Tim headed for the mescal sellers who inhabited little shops in a long line over by the market and went straight to his favorite stall. The shop seemed empty, so he rang the little goat bell that dangled there for customers. The owner, an old lady with greying hair, emerged from the darkness at the rear. She looked at Tim, blinked, gave a half-smile, turned it into a scowl and announced: “It’s not here.”
“What’s not here?”
“What you’re looking for, of course. I know you’re looking but ….” she stared at Tim examining him with great care. “You don’t know what I’m talking about do you?”
Tim placed his hand on his chest but the medallion wasn’t there. He felt its absence like an open wound and remembered that he had left it on the table in his apartment.
“Of course I do: I am looking for some mescal, that’s what you mean, isn’t it?”
“Of course that’s what I mean,” the old lady smiled. “ And that is why I am here, to sell you some mescal. How much do you want?”
“Just a bottle.”
“I have no bottles prepared this early in the morning. There’s some in the barrel. I can always siphon some off and give that to you. You know that ours is the purest and the best. Even El Brujo says that. We come highly recommended. It won’t take a moment,” she shuffled away and returned with an empty four litre wine bottle that had once held Donini. She held it up. “Will this be enough?”
“That’s much too much,” Tim shook his head. “I’ll never drink all that.”
“And a good thing too,” she added. “We don’t want you ending up like Alfredo.’”
“The man you saw in the street this morning. Now: this is what you need,” she held up a two litre plastic bottle that once held Coca-Cola. “How about this?”
Well, I, uh …”
“That’s all right,” the old lady nodded her head. “I’ll just siphon the mescal out while you’re making up your mind.”
She took a thin plastic tube, inserted it in the top of a large tin container, and sucked up some pure white liquid. Then she pinched the tube, lowered its end below the level of the barrel, and carefully placed the tube in the bottle’s neck.
“There,” she said.
Tim watched as the pale colourless liquid filled the bottle. When it was full, she handed it to Tim.
“That will be ten pesos, please.”
“Aren’t you going to seal the bottle?”
She looked at Tim as if, like the guajalotero of recent memory, he had just made some nasty and indecent smell. Then she searched behind the counter and held up a bright red rubber band. She twisted it on her fingers to make it smaller. Then she tore a piece of plastic from a long roll and placed it around the bottle top. She stretched the rubber band over the plastic and handed Tim the sealed bottle.
“There aren’t any worms,” he complained.
“Worms are expensive this year,” the old lady frowned. “You want worms, I sell you worms. But I sell them separately. How many worms do you want?”
“How much are they?”
“Three for five pesos,” she replied.
“Give me five,” Tim said.
She smiled at him, showing gold teeth, and produced a packet from beneath the counter. There were five worms in it, not three, not six.
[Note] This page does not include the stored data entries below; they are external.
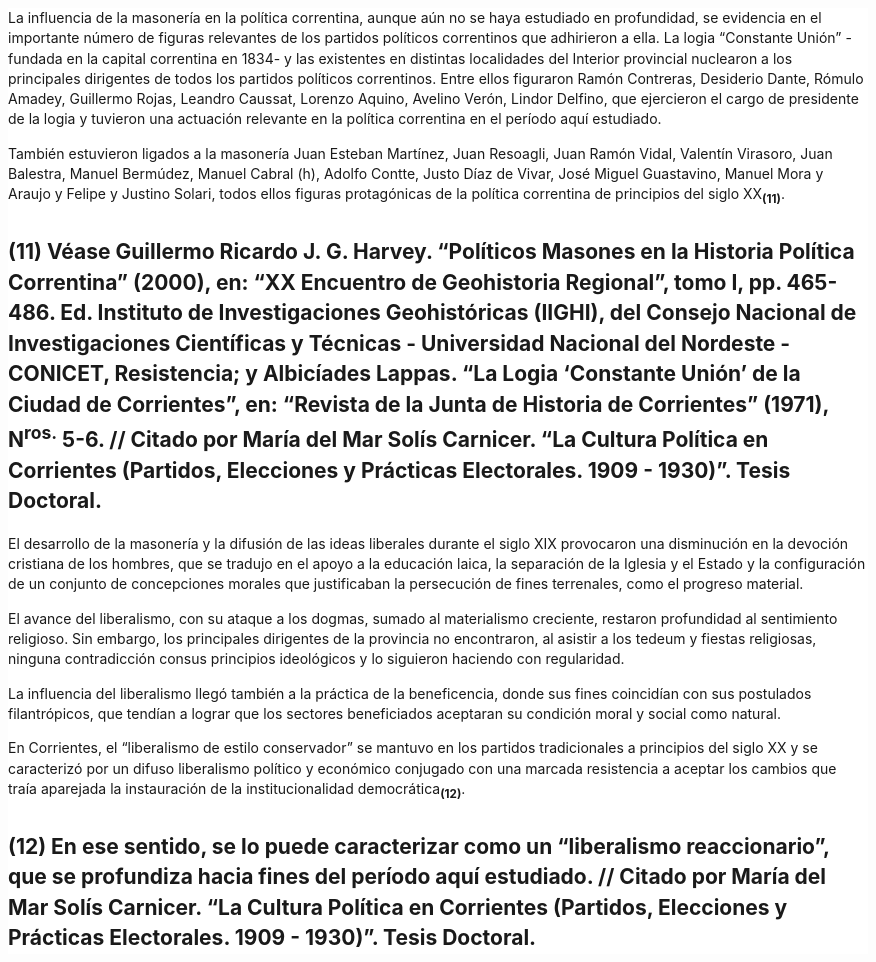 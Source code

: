 La influencia de la masonería en la política correntina, aunque aún no se haya estudiado en profundidad, se evidencia en el importante número de figuras relevantes de los partidos políticos correntinos que adhirieron a ella. La logia “Constante Unión” -fundada en la capital correntina en 1834- y las existentes en distintas localidades del Interior provincial nuclearon a los principales dirigentes de todos los partidos políticos correntinos. Entre ellos figuraron Ramón Contreras, Desiderio Dante, Rómulo Amadey, Guillermo Rojas, Leandro Caussat, Lorenzo Aquino, Avelino Verón, Lindor Delfino, que ejercieron el cargo de presidente de la logia y tuvieron una actuación relevante en la política correntina en el período aquí estudiado.

También estuvieron ligados a la masonería Juan Esteban Martínez, Juan Resoagli, Juan Ramón Vidal, Valentín Virasoro, Juan Balestra, Manuel Bermúdez, Manuel Cabral (h), Adolfo Contte, Justo Díaz de Vivar, José Miguel Guastavino, Manuel Mora y Araujo y Felipe y Justino Solari, todos ellos figuras protagónicas de la política correntina de principios del siglo XX<sub><strong>(11)</strong></sub>.

## **(11)** Véase Guillermo Ricardo J. G. Harvey. “Políticos Masones en la Historia Política Correntina” (2000), en: “XX Encuentro de Geohistoria Regional”, tomo I, pp. 465-486. Ed. Instituto de Investigaciones Geohistóricas (IIGHI), del Consejo Nacional de Investigaciones Científicas y Técnicas - Universidad Nacional del Nordeste - CONICET, Resistencia; y Albicíades Lappas. “La Logia ‘Constante Unión’ de la Ciudad de Corrientes”, en: “Revista de la Junta de Historia de Corrientes” (1971), N<sup>ros.</sup> 5-6. // Citado por María del Mar Solís Carnicer. “La Cultura Política en Corrientes (Partidos, Elecciones y Prácticas Electorales. 1909 - 1930)”. Tesis Doctoral.

El desarrollo de la masonería y la difusión de las ideas liberales durante el siglo XIX provocaron una disminución en la devoción cristiana de los hombres, que se tradujo en el apoyo a la educación laica, la separación de la Iglesia y el Estado y la configuración de un conjunto de concepciones morales que justificaban la persecución de fines terrenales, como el progreso material.

El avance del liberalismo, con su ataque a los dogmas, sumado al materialismo creciente, restaron profundidad al sentimiento religioso. Sin embargo, los principales dirigentes de la provincia no encontraron, al asistir a los tedeum y fiestas religiosas, ninguna contradicción consus principios ideológicos y lo siguieron haciendo con regularidad.

La influencia del liberalismo llegó también a la práctica de la beneficencia, donde sus fines coincidían con sus postulados filantrópicos, que tendían a lograr que los sectores beneficiados aceptaran su condición moral y social como natural.

En Corrientes, el “liberalismo de estilo conservador” se mantuvo en los partidos tradicionales a principios del siglo XX y se caracterizó por un difuso liberalismo político y económico conjugado con una marcada resistencia a aceptar los cambios que traía aparejada la instauración de la institucionalidad democrática<sub><strong>(12)</strong></sub>.

## **(12)** En ese sentido, se lo puede caracterizar como un “liberalismo reaccionario”, que se profundiza hacia fines del período aquí estudiado. // Citado por María del Mar Solís Carnicer. “La Cultura Política en Corrientes (Partidos, Elecciones y Prácticas Electorales. 1909 - 1930)”. Tesis Doctoral.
“Just what I thought you’d say,” she smiled. “You foreigners are all the same. I had them waiting in this packet, all ready for you,” she took the plastic wrapper off the bottle, opened the packet with the five worms in it, counted them out, and dropped them one by one into the mescal. Wrinkled and yellow, they had a life of their own, and they came alive as they sank and through the liquid, leaving faint yellow trails behind them.
“Your mescal will now turn yellow,” the old lady said. “But don’t worry about that. Also it will taste slightly different as the gusanos age and work their magic.”
“How much do I owe you?”
“10 pesos plus 8 pesos and 34 cents,” she does the reckoning in her head. “That will be 18.34, please.”
Tim gave her a twenty peso note and told her to keep the change. She smiled at him and bowed. He said farewell and left the shop wondering how many more times that day he would come across the witch doctor by deed or name.